» **TASK TO COMPLETE**
Report each line from the data below that holds the word "types".
[[ SUPPLIED MATERIAL open ]]
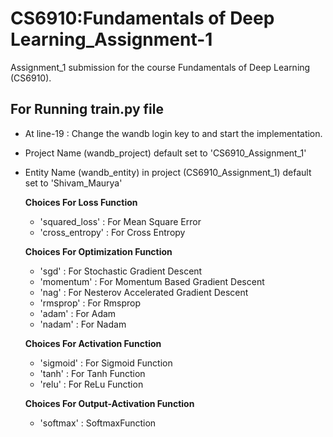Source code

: # CS6910:Fundamentals of Deep Learning_Assignment-1
Assignment_1 submission for the course Fundamentals of Deep Learning (CS6910).
## For Running train.py file
* At line-19 : Change the wandb login key to and start the implementation.
* Project Name (wandb_project) default set to 'CS6910_Assignment_1'
* Entity Name (wandb_entity) in project (CS6910_Assignment_1) default set to 'Shivam_Maurya'

  **Choices For Loss Function**
  * 'squared_loss' : For Mean Square Error
  * 'cross_entropy' : For Cross Entropy

  **Choices For Optimization Function**
  * 'sgd' : For Stochastic Gradient Descent
  * 'momentum' : For Momentum Based Gradient Descent
  * 'nag' : For Nesterov Accelerated Gradient Descent
  * 'rmsprop' : For Rmsprop
  * 'adam' : For Adam
  * 'nadam' : For Nadam

  **Choices For Activation Function**
  * 'sigmoid' : For Sigmoid Function
  * 'tanh' : For Tanh Function
  * 'relu' : For ReLu Function

  **Choices For Output-Activation Function**
  * 'softmax' : SoftmaxFunction
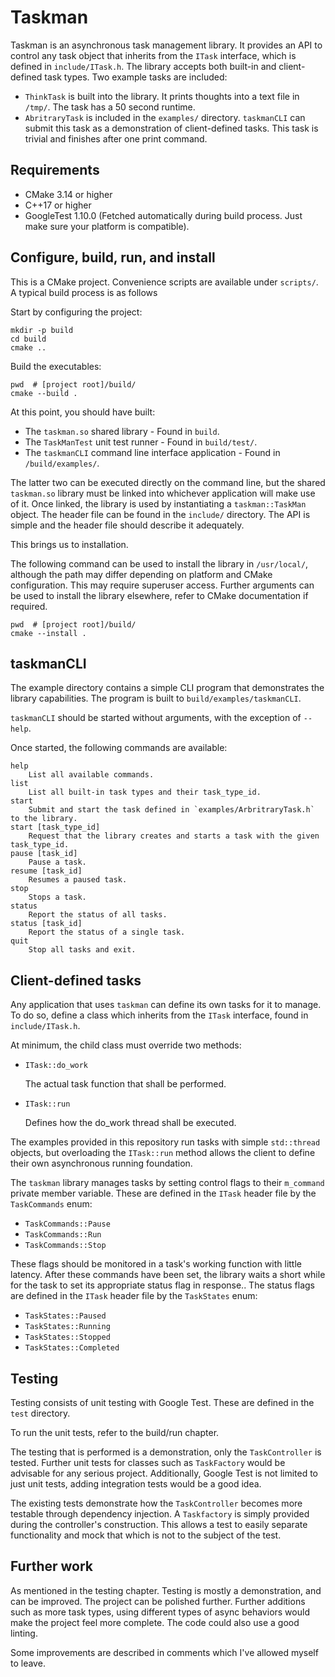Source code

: # Taskman
Taskman is an asynchronous task management library. It provides an API to control any task object that inherits from the `ITask` interface, which is defined in `include/ITask.h`. The library accepts both built-in and client-defined task types. Two example tasks are included:
- `ThinkTask` is built into the library. It prints thoughts into a text file in `/tmp/`. The task has a 50 second runtime.
- `AbritraryTask` is included in the `examples/` directory. `taskmanCLI` can submit this task as a demonstration of client-defined tasks. This task is trivial and finishes after one print command.

## Requirements
- CMake 3.14 or higher
- C++17 or higher
- GoogleTest 1.10.0 (Fetched automatically during build process. Just make sure your platform is compatible).

## Configure, build, run, and install
This is a CMake project.
Convenience scripts are available under `scripts/`.
A typical build process is as follows 

Start by configuring the project:

    mkdir -p build
    cd build
    cmake ..

Build the executables:

    pwd  # [project root]/build/
    cmake --build .

At this point, you should have built:
- The `taskman.so` shared library - Found in `build`.
- The `TaskManTest` unit test runner - Found in `build/test/`.
- The `taskmanCLI` command line interface application - Found in `/build/examples/`.

The latter two can be executed directly on the command line, but the shared `taskman.so` library must be linked into whichever application will make use of it.
Once linked, the library is used by instantiating a `taskman::TaskMan` object. The header file can be found in the `include/` directory.
The API is simple and the header file should describe it adequately.

This brings us to installation.

The following command can be used to install the library in `/usr/local/`, although the path may differ depending on platform and CMake configuration.
This may require superuser access. Further arguments can be used to install the library elsewhere, refer to CMake documentation if required.

    pwd  # [project root]/build/
    cmake --install .

## taskmanCLI
The example directory contains a simple CLI program that demonstrates the library capabilities.
The program is built to `build/examples/taskmanCLI`.

`taskmanCLI` should be started without arguments, with the exception of `--help`.

Once started, the following commands are available:

    help
        List all available commands.
    list
        List all built-in task types and their task_type_id.
    start
        Submit and start the task defined in `examples/ArbritraryTask.h` to the library.
    start [task_type_id]
        Request that the library creates and starts a task with the given task_type_id.
    pause [task_id]
        Pause a task.
    resume [task_id]
        Resumes a paused task.
    stop
        Stops a task.
    status
        Report the status of all tasks.
    status [task_id]
        Report the status of a single task.
    quit
        Stop all tasks and exit.

## Client-defined tasks
Any application that uses `taskman` can define its own tasks for it to manage.
To do so, define a class which inherits from the `ITask` interface, found in `include/ITask.h`.

At minimum, the child class must override two methods:
- `ITask::do_work`

    The actual task function that shall be performed.
- `ITask::run`

    Defines how the do_work thread shall be executed.

The examples provided in this repository run tasks with simple `std::thread` objects, but overloading the `ITask::run` method allows the client to define their own asynchronous running foundation.

The `taskman` library manages tasks by setting control flags to their `m_command` private member variable.
These are defined in the `ITask` header file by the `TaskCommands` enum:
- `TaskCommands::Pause`
- `TaskCommands::Run`
- `TaskCommands::Stop`


These flags should be monitored in a task's working function with little latency.
After these commands have been set, the library waits a short while for the task to set its appropriate status flag in response..
The status flags are defined in the `ITask` header file by the `TaskStates` enum:
- `TaskStates::Paused`
- `TaskStates::Running`
- `TaskStates::Stopped`
- `TaskStates::Completed`

## Testing
Testing consists of unit testing with Google Test.
These are defined in the `test` directory.

To run the unit tests, refer to the build/run chapter.

The testing that is performed is a demonstration, only the `TaskController` is tested. Further unit tests for classes such as `TaskFactory` would be advisable for any serious project. Additionally, Google Test is not limited to just unit tests, adding integration tests would be a good idea.

The existing tests demonstrate how the `TaskController` becomes more testable through dependency injection.
A `Taskfactory` is simply provided during the controller's construction.
This allows a test to easily separate functionality and mock that which is not to the subject of the test.

## Further work
As mentioned in the testing chapter. Testing is mostly a demonstration, and can be improved.
The project can be polished further.
Further additions such as more task types, using different types of async behaviors would make the project feel more complete.
The code could also use a good linting.

Some improvements are described in comments which I've allowed myself to leave.
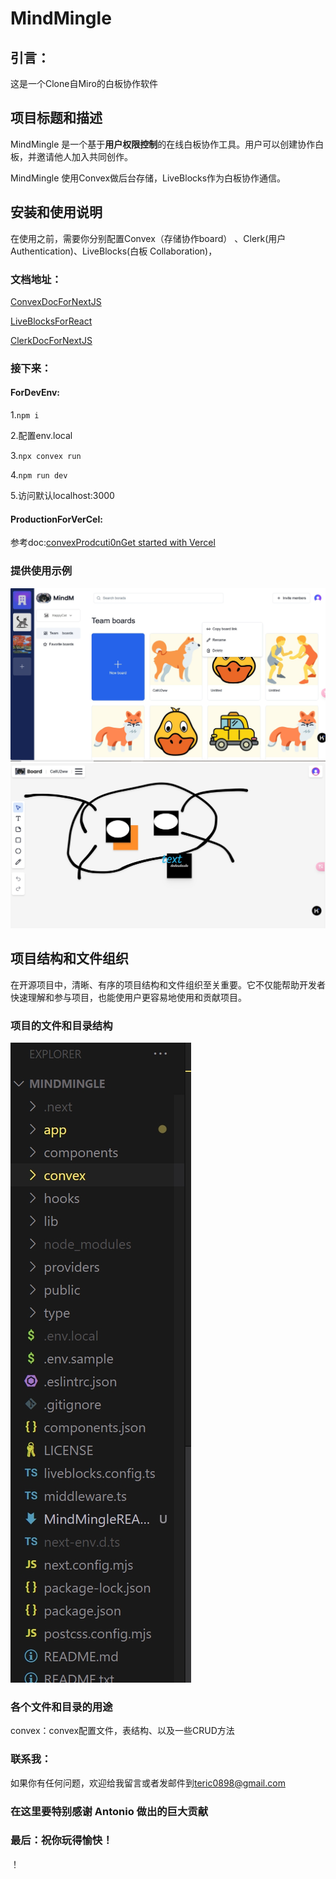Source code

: # MindMingle

## 引言：

这是一个Clone自Miro的白板协作软件

## 项目标题和描述

MindMingle 是一个基于**用户权限控制**的在线白板协作工具。用户可以创建协作白板，并邀请他人加入共同创作。

MindMingle 使用Convex做后台存储，LiveBlocks作为白板协作通信。

## 安装和使用说明

在使用之前，需要你分别配置Convex（存储协作board） 、Clerk(用户Authentication)、LiveBlocks(白板 Collaboration)，

### 文档地址：

[ConvexDocForNextJS](https://docs.convex.dev/quickstart/nextjs)

[LiveBlocksForReact](https://liveblocks.io/docs/api-reference/liveblocks-react)

[ClerkDocForNextJS](https://clerk.com/docs/quickstarts/nextjs)

### 接下来：

#### ForDevEnv:

1.`npm i`

2.配置env.local

3.`npx convex run`

4.`npm run dev`

5.访问默认localhost:3000

#### ProductionForVerCel:

参考doc:[convexProdcuti0n](https://docs.convex.dev/production/hosting/custom)[Get started with Vercel](https://vercel.com/docs/getting-started-with-vercel)

### 提供使用示例

![](a0c975b09cd44191b93201f2a5f56a3c.jpg)![](49b0852b7d2840c2973a906feddcd930.jpg)

## 项目结构和文件组织

在开源项目中，清晰、有序的项目结构和文件组织至关重要。它不仅能帮助开发者快速理解和参与项目，也能使用户更容易地使用和贡献项目。

### 项目的文件和目录结构

![](bad1445ae97a45bd8f4b8c7718a33237.jpg)

### 各个文件和目录的用途

convex：convex配置文件，表结构、以及一些CRUD方法

### 联系我：

如果你有任何问题，欢迎给我留言或者发邮件到[teric0898@gmail.com](mailto:teric0898@gmail.com)

### 在这里要特别感谢 Antonio 做出的巨大贡献

### 最后：祝你玩得愉快！

！
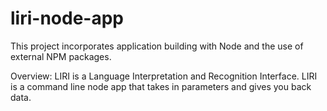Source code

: # liri-node-app

This project incorporates application building with Node and the use of external NPM packages. 

Overview: 
LIRI is a Language Interpretation and Recognition Interface. 
LIRI is a command line node app that takes in parameters and gives you back data.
[[ SUPPLIED MATERIAL closed ]]
» **TASK ANSWER**
Taskman is an asynchronous task management library. It provides an API to control any task object that inherits from the `ITask` interface, which is defined in `include/ITask.h`. The library accepts both built-in and client-defined task types. Two example tasks are included:
        List all built-in task types and their task_type_id.
Further additions such as more task types, using different types of async behaviors would make the project feel more complete.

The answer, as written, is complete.